The focus of this paper is on improving the simulation-optimization technique known as response surface methodology (RSM). First proposed by Box and Wilson[3] in the context of optimization problems concerned with chemical process engineering, RSM is a collection of mathematical and statistical techniques for experimental optimization. The search procedures currently employed by RSM algorithms use the method of steepest descent only. This paper develops a novel RSM algorithm that incorporates certain gradient deflection methods, augmented with suitable restarting criteria, as opposed to using the path of steepest descent as the only search direction. In order to empirically investigate the use of the new RSM algorithm in contrast with the existing one, a set of standard test functions from the literature is used. Computational results exhibit the improvements achieved under the proposed algorithm, both with and without random perturbations on functional evaluations.

This paper is organized as follows. The remainder of this section presents an overview of RSM along with a statement of a standard RSM algorithm, and discusses various competitive gradient deflection techniques that we will be using in our approach. Section 2develops the new RSM algorithm. Empirical studies are described in Section 3, and Section 4presents conclusions and recommendations for future research.
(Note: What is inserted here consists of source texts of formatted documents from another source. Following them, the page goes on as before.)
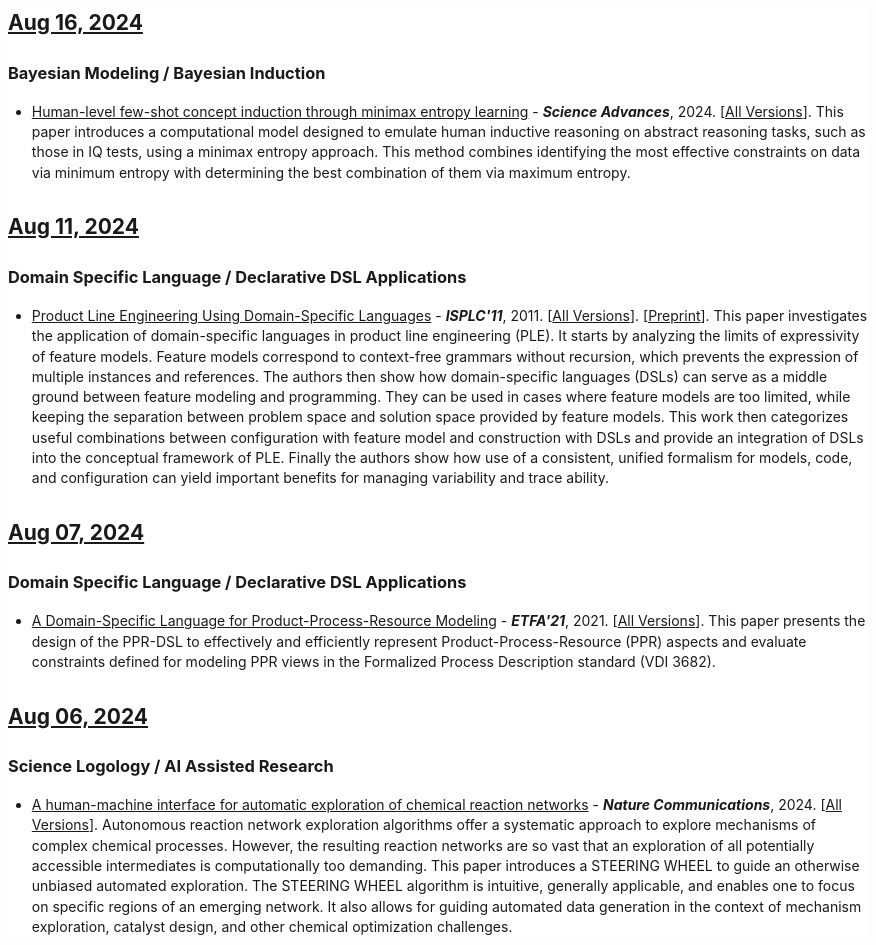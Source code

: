 ## [Aug 16, 2024](/content/2024/08/16/README.md)

### Bayesian Modeling / Bayesian Induction

*   [Human-level few-shot concept induction through minimax entropy learning](https://www.science.org/doi/full/10.1126/sciadv.adg2488) - ***Science Advances***, 2024. \[[All Versions](https://scholar.google.com/scholar?\&cluster=9084477652494351940)]. This paper introduces a computational model designed to emulate human inductive reasoning on abstract reasoning tasks, such as those in IQ tests, using a minimax entropy approach. This method combines identifying the most effective constraints on data via minimum entropy with determining the best combination of them via maximum entropy.

## [Aug 11, 2024](/content/2024/08/11/README.md)

### Domain Specific Language / Declarative DSL Applications

*   [Product Line Engineering Using Domain-Specific Languages](https://ieeexplore.ieee.org/abstract/document/6030048) - ***ISPLC'11***, 2011. \[[All Versions](https://scholar.google.com/scholar?cluster=17589685299346185442)]. \[[Preprint](https://voelter.de/data/pub/VoelterVisser-PLEusingDSLs.pdf)]. This paper investigates the application of domain-specific languages in product line engineering (PLE). It starts by analyzing the limits of expressivity of feature models. Feature models correspond to context-free grammars without recursion, which prevents the expression of multiple instances and references. The authors then show how domain-specific languages (DSLs) can serve as a middle ground between feature modeling and programming. They can be used in cases where feature models are too limited, while keeping the separation between problem space and solution space provided by feature models. This work then categorizes useful combinations between configuration with feature model and construction with DSLs and provide an integration of DSLs into the conceptual framework of PLE. Finally the authors show how use of a consistent, unified formalism for models, code, and configuration can yield important benefits for managing variability and trace ability.

## [Aug 07, 2024](/content/2024/08/07/README.md)

### Domain Specific Language / Declarative DSL Applications

*   [A Domain-Specific Language for Product-Process-Resource Modeling](https://ieeexplore.ieee.org/document/9613674) - ***ETFA'21***, 2021. \[[All Versions](https://scholar.google.com/scholar?cluster=6006131184799036515)]. This paper presents the design of the PPR-DSL to effectively and efficiently represent Product-Process-Resource (PPR) aspects and evaluate constraints defined for modeling PPR views in the Formalized Process Description standard (VDI 3682).

## [Aug 06, 2024](/content/2024/08/06/README.md)

### Science Logology / AI Assisted Research

*   [A human-machine interface for automatic exploration of chemical reaction networks](https://www.nature.com/articles/s41467-024-47997-9) - ***Nature Communications***, 2024. \[[All Versions](https://scholar.google.com/scholar?cluster=13306522324804014261)]. Autonomous reaction network exploration algorithms offer a systematic approach to explore mechanisms of complex chemical processes. However, the resulting reaction networks are so vast that an exploration of all potentially accessible intermediates is computationally too demanding. This paper introduces a STEERING WHEEL to guide an otherwise unbiased automated exploration. The STEERING WHEEL algorithm is intuitive, generally applicable, and enables one to focus on specific regions of an emerging network. It also allows for guiding automated data generation in the context of mechanism exploration, catalyst design, and other chemical optimization challenges.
Throughout this paper, it is assumed that the problem at hand is an unconstrained minimization problem, and that the functional form of the objective function is unknown. Typically, to start the RSM procedure, an experiment is designed in a small sub-region of the factor space, and a low degree polynomial (usually first-order) is used to represent the data obtained from the responses. This helps the practitioner deduce which region should be explored next, by conducting a search along the estimated direction of steepest descent. If the goal is to minimize the response, this method aims at climbing down the response surface rather than exploring the whole region, and its success depends on the assumption that the ultimate minimum can be reached via such a path of descent (see p. 503 of Davies[4]). That is, as the search moves down the surface (decreasing response), it is assumed that at some point, a curvature will become evident, after which the response will no longer improve or will start increasing. At this point another experiment is designed to detect curvature and determine effects up to second-order. A canonical analysis is then performed to locate the stationary point of the fitted surface, and to ascertain whether any further exploration needs to be conducted. For example, if the stationary point is found to be a saddle point, then a ridge analysis is performed, whereby the experimenter formulates a k-variable response surface problem in two dimensions and collects observations along the falling ridge. If the stationary point is found to be a minimum, then the region around this point is explored a bit further via some discrete step sizes and the incumbent solution is reported.

If the experimenter has a prior notion of the general vicinity of the location of the optimum, then Myers[7] gives a stepwise procedure that can be generally described as follows (see p. 88 of Myers[7]).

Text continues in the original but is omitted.